Bizta entwickelte die Programme für die Smartmatic-Wahlcomputer. Zudem gab es mit den Venezolanern Antonio Mugica Rivero, Gründer und CEO von Smartmatic, und Alfredo Anzola Jaumotte, Mitbegründer von Smartmagic, personelle Überscheidungen in der Führung der beiden Firmen. Überdies war nach der Investition der Regierung und vor dem Auftrag, die Wahlcomputer zu bauen, ein Vertreter des Wissenschaftsministeriums in den Beirat von Bizta eingetreten. Die Wahlcomputer waren allerdings bereits mit einem parallelen Papierausdruck ausgestattet, was die Opposition nicht davon abhielt, der Regierung Betrug vorzuwerfen. Von den internationalen Wahlbeobachtern gab es jedoch keine Kritik an der Durchführung der Wahlen oder Hinweise auf verdächtige Unregelmäßigkeiten. Maloney führt als Verdacht an, dass auch eine Auszählung der Papierausdrucke manipuliert werden könne, weil diese von der Wahlbehörde beaufsichtigt würde, die Pro-Chavez sei. Verdächtig sei auch, dass Chavez mit Smartmatic amerikanische Firmen aus dem venezolanischen Markt für Wahlcomputer verdrängt habe. Die bislang vorhandenen Wahlcomputer der US-Firma Election Systems & Software waren durch Maschinen von Smartmatic ersetzt worden.

Wahlcomputer von Sequoia

Das Geld, das vom Fondo de Credito Industrial in Bizta investiert wurde, soll diese noch vor dem Referendum zurückgezahlt haben. Smartmatic bezeichnet es ebenso wie die venezolanische Regierung als Kredit. Ausgestattet mit viel Geld durch weitere Aufträge konntte Smartmatic schließlich mit Sequoia einen der größten Wahlcomputer-Hersteller in den USA erwerben – mit dem Ziel, der führende Anbieter in Lateinamerika und dann auch in der Welt zu werden.

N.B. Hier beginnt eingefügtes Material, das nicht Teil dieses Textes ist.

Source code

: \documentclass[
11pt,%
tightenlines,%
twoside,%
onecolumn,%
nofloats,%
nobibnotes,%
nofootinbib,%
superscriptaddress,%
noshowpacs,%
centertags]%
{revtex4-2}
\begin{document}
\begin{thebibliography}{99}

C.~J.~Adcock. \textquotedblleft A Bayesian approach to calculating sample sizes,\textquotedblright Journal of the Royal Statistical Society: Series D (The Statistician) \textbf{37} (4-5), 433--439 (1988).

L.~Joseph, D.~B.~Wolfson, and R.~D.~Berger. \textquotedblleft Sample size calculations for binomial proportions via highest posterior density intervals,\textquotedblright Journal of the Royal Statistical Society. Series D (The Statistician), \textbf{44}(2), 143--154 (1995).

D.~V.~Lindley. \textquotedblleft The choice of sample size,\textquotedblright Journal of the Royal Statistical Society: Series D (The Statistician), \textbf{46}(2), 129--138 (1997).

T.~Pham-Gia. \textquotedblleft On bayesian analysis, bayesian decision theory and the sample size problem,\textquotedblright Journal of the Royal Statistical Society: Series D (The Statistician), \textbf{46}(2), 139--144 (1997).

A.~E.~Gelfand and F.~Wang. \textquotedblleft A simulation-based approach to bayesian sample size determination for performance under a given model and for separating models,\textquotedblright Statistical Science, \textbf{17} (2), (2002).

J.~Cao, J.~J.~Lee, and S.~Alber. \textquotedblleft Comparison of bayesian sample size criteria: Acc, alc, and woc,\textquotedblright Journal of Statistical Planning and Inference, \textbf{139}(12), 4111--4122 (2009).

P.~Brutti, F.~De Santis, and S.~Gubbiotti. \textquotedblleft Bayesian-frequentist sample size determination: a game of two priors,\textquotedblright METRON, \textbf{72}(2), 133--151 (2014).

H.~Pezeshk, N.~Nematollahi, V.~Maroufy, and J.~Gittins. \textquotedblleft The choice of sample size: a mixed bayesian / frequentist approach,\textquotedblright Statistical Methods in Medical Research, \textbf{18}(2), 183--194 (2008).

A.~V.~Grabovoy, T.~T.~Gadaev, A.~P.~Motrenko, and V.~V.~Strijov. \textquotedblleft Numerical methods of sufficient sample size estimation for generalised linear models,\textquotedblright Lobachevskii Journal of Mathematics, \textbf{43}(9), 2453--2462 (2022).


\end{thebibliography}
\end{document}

Schwierigkeiten mit Smartmatic bereiten allerdings die komplizierten Eigentumsverhältnisse, die allerdings den üblichen von transnationalen Konzernen entsprechen. Obgleich der Geschäftssitz der Firma in Florida ist, gehört diese drei Firmen: Smartmatic International in Delaware, Smartmatic International Holding in den Niederlanden und Smartmatic International Group in Curacao, die wiederum Pinate, Curaccao Corporation Co. and Netherlands Antilles Corporation Co. gehört. Das könnte natürlich nicht nur finanzielle und wirtschaftliche Vorteile bringen, sondern prinzipiell auch der politischen Verdunkelung dienen. Ein Sprecher von Smartmatic erklärte, dass die Diversifizierung nur dazu diente, die internationalen Geschäfte zu erleichtern. Der Familie von Murciga würden weiterhin 75% des Unternehmens gehören. Smartmatic sei ein völlig privates Unternehmen, keine Regierung sei in irgendeiner Form an ihr beteiligt.

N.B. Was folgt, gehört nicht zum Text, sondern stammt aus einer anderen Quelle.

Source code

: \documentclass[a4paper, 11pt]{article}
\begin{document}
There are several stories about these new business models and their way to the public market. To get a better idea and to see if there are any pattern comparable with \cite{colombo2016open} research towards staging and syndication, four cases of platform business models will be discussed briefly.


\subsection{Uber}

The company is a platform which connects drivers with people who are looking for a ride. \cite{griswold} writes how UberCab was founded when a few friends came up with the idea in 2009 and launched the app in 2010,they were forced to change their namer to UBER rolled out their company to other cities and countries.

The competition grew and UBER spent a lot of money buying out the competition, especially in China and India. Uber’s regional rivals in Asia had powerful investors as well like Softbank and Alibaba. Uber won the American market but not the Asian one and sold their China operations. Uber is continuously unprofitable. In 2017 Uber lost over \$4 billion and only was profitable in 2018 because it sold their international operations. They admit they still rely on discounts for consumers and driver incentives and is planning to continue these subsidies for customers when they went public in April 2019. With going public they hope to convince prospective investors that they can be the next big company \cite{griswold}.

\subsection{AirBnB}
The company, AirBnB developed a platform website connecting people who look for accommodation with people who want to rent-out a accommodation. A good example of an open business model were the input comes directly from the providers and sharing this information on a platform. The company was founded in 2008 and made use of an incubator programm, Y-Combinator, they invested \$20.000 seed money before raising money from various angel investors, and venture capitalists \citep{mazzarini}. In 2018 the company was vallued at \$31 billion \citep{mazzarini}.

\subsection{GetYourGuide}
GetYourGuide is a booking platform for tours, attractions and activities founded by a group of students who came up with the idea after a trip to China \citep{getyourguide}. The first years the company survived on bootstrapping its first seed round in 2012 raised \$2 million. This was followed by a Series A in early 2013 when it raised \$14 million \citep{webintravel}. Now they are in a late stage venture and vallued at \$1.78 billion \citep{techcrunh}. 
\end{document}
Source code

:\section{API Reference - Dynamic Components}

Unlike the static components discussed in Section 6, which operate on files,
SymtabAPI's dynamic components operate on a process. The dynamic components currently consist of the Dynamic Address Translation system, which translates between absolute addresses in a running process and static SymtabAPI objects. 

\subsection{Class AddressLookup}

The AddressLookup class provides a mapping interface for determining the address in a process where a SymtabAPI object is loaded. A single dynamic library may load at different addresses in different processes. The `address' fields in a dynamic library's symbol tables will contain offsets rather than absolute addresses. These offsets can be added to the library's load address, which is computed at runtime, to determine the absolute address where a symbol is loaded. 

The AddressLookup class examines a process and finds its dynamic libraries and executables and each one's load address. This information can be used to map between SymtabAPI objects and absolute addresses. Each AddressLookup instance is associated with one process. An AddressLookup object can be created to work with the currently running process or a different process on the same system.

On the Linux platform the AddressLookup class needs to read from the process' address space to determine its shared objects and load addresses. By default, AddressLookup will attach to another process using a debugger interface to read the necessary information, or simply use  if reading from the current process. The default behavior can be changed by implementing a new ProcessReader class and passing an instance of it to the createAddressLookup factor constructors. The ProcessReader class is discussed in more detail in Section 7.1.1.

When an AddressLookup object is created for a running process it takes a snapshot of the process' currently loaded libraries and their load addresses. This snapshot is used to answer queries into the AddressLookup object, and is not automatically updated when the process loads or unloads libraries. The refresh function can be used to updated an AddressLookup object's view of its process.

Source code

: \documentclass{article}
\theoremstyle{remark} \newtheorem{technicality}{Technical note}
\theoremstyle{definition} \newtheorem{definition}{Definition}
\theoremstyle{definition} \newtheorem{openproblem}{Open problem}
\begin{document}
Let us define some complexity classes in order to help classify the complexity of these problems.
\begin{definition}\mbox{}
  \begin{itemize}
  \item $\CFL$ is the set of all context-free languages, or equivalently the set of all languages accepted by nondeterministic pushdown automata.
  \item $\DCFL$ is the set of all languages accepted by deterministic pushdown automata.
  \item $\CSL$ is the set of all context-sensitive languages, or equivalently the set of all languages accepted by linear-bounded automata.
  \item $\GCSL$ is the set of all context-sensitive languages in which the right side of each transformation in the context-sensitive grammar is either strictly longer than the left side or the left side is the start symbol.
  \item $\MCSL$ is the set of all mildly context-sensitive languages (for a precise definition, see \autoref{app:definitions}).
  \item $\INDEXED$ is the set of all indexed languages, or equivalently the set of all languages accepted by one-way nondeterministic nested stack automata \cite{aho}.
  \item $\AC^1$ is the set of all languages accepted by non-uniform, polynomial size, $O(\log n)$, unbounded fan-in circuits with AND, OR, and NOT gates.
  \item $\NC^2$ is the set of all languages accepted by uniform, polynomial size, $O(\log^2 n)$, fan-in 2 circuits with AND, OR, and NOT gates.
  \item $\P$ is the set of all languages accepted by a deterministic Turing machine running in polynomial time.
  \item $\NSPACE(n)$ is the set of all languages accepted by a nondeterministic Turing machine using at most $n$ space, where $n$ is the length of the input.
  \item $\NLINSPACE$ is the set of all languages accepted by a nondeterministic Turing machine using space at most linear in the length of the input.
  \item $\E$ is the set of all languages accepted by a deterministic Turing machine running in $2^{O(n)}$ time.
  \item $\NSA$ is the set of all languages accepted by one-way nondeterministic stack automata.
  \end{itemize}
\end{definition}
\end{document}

Auch nach Recherchen des Miami Herald ergaben sich keine Hinweise auf eine Beteiligung der venezolanischen Regierung. Dafür aber ein kaum durchschaubares, weltweit verstreutes Geflecht an Beteiligungen, das wohl vornehmlich dazu dient, Steuern zu umgehen und Besitzverhältnisse zu kaschieren

Business records obtained by The Miami Herald in Willemstad's commercial registry provide no evidence of any Venezuelan government official or agency as director, associate, employee or proxy. What the records do show is the circuitous ownership structure with a paper trail leading from Willemstad to Amsterdam to Caracas to Delaware and then to Boca Raton and Oakland, Calif.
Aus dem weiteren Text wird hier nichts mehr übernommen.